An Oral Hearing into a proposed wind farm in south Longford has heard that the local authority is broadly in favour of the project, subject to some conditions being met.
This afternoon the Oral Hearing has been hearing from more groups and individuals in relation to the Bord na Mona proposals for over 20 turbines, with a tip height of 185 metres being constructed on the disused bog.
A statement on behalf of Longford County Council was read out by Senior Engineer Donal Mac an Bheatha.
The council statement said the report by the CEO made on the matter had concluded that subject to certain mitigation measures the local authority was positively disposed to the construction of the windfarm at the proposed location, and that it believes the proposed mid-Shannon Wilderness Park and the wind farm were not mutually exclusive.
The council had also outlined a number of issues which it considered have not been fully dealt with or that needed further information in order for the application to be fully assessed.
The statement also noted though that a special meeting of the council held on the 8th of April this year saw the elected members vote unanimously to oppose the farm.
Dr Andrew Kelly of the ISPCA spoke of their concerns about the potential impact of noise and low frequency sound on a large amount of horses, donkeys, dogs and other annals who come to the centre already suffering from stress and other related health issues.
Dr Kelly noted as well that the report from Bord na Mona about the impact on birds had dealt with population rather than individuals birds or bats, but the ISPCA was concerned about the impact on every bird or animal.
He also pointed to the fact the report had said there was no precedent for animal welfare to be considered in planning but he thought that was a gap which needs to be addressed.
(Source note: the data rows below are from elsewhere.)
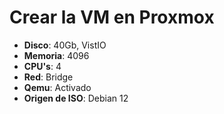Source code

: # Crear la VM en Proxmox
* **Disco**: 40Gb, VistIO
* **Memoria**: 4096
* **CPU's**: 4
* **Red**: Bridge
* **Qemu**: Activado
* **Origen de ISO**: Debian 12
A report was also given by Inland Fisheries Ireland which asked for several clarifications on the information given in the report carried out for Bord na Mona on water issues, particularly in relation to discharges of water to natural water courses which they described as “misleading”.
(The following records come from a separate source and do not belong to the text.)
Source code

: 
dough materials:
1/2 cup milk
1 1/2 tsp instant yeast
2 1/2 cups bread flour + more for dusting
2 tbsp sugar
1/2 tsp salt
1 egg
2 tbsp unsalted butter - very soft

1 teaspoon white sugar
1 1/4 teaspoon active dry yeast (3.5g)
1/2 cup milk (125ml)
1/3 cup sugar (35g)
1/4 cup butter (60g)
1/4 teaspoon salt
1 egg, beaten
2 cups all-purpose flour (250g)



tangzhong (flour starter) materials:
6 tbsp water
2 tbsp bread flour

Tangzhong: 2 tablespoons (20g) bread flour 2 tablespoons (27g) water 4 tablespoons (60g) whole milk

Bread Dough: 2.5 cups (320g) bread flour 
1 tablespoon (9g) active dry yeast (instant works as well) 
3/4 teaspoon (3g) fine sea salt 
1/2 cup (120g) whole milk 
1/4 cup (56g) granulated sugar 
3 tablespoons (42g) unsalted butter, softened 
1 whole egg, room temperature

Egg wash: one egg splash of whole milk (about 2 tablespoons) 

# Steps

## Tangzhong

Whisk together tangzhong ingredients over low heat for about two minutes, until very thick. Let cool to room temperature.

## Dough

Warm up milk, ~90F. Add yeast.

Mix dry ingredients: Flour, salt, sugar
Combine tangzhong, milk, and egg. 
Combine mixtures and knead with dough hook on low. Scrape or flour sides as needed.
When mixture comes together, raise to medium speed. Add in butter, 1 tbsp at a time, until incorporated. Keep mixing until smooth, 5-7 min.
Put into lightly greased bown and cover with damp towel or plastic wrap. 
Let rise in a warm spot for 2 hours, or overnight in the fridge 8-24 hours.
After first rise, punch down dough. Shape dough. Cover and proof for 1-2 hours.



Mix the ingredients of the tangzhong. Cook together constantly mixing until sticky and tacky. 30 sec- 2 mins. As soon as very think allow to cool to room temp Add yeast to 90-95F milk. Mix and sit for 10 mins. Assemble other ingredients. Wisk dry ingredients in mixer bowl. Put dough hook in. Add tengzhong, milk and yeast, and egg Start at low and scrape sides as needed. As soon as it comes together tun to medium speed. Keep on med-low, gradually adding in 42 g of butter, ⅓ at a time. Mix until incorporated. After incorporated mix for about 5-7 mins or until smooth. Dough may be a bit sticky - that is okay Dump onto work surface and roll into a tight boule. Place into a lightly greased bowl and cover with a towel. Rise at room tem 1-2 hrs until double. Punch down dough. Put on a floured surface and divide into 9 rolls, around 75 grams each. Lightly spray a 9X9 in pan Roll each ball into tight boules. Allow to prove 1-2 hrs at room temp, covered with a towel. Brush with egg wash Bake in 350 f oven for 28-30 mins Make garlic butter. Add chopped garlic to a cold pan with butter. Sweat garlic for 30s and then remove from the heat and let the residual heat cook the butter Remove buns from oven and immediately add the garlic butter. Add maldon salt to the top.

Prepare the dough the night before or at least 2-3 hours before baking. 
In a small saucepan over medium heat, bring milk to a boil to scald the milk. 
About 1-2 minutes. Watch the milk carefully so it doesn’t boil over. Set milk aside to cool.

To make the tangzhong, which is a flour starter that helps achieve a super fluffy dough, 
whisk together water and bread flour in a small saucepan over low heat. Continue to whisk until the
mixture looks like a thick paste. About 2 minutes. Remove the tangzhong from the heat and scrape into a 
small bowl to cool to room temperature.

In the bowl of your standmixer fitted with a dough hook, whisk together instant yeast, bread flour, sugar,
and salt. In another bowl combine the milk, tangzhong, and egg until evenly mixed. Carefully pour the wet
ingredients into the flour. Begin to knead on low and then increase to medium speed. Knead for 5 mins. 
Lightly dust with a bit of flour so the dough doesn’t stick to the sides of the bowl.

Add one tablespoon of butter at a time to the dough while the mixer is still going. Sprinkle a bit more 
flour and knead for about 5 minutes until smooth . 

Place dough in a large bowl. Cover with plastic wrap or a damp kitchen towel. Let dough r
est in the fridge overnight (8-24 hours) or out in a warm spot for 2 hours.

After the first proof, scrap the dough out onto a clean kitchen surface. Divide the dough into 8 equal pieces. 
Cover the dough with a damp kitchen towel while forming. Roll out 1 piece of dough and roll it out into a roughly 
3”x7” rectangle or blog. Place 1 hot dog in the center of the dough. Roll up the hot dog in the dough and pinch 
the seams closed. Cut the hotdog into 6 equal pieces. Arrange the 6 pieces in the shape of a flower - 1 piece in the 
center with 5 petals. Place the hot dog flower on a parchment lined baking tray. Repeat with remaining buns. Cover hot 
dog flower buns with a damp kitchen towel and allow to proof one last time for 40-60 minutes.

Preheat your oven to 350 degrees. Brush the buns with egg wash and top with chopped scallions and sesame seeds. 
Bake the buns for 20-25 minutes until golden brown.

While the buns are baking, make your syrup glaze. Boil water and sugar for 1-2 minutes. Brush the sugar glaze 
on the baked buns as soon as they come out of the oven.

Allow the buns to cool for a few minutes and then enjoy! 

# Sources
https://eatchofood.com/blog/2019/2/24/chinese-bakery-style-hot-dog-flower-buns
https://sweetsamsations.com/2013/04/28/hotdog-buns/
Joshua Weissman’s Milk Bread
IFI also wanted more detail on future water quality in relation to the rehabilitation of the boglands, and said in many instances they wanted prior agreement rather than just consultation before these measures began.
The National Parks and Wildlife Service also made a presentation this afternoon and said that they wanted to see mitigation measures put in place to address concerns about the Whooper Swans,
They also expressed concern about measures to mitigate the drainage works associated with one of the turbines on the nearby Lough Bawn proposed Natural Heritage Area.
Padraig Fogarty from the Irish Wildlife Trust gave a presentation and said they see a mid-Shannon Wilderness Park as totally incompatible with a wind farm.
He also spoke of the great carbon sink that could be achieved through re-wetting the area rather than building huge structures and increasing that footprint in a major way.
There have also presentations this afternnon from Liam Madden on behalf of some local residents in Derryadd and from Niall Dennigan on behalf of the No to Derryadd Wind Farm group.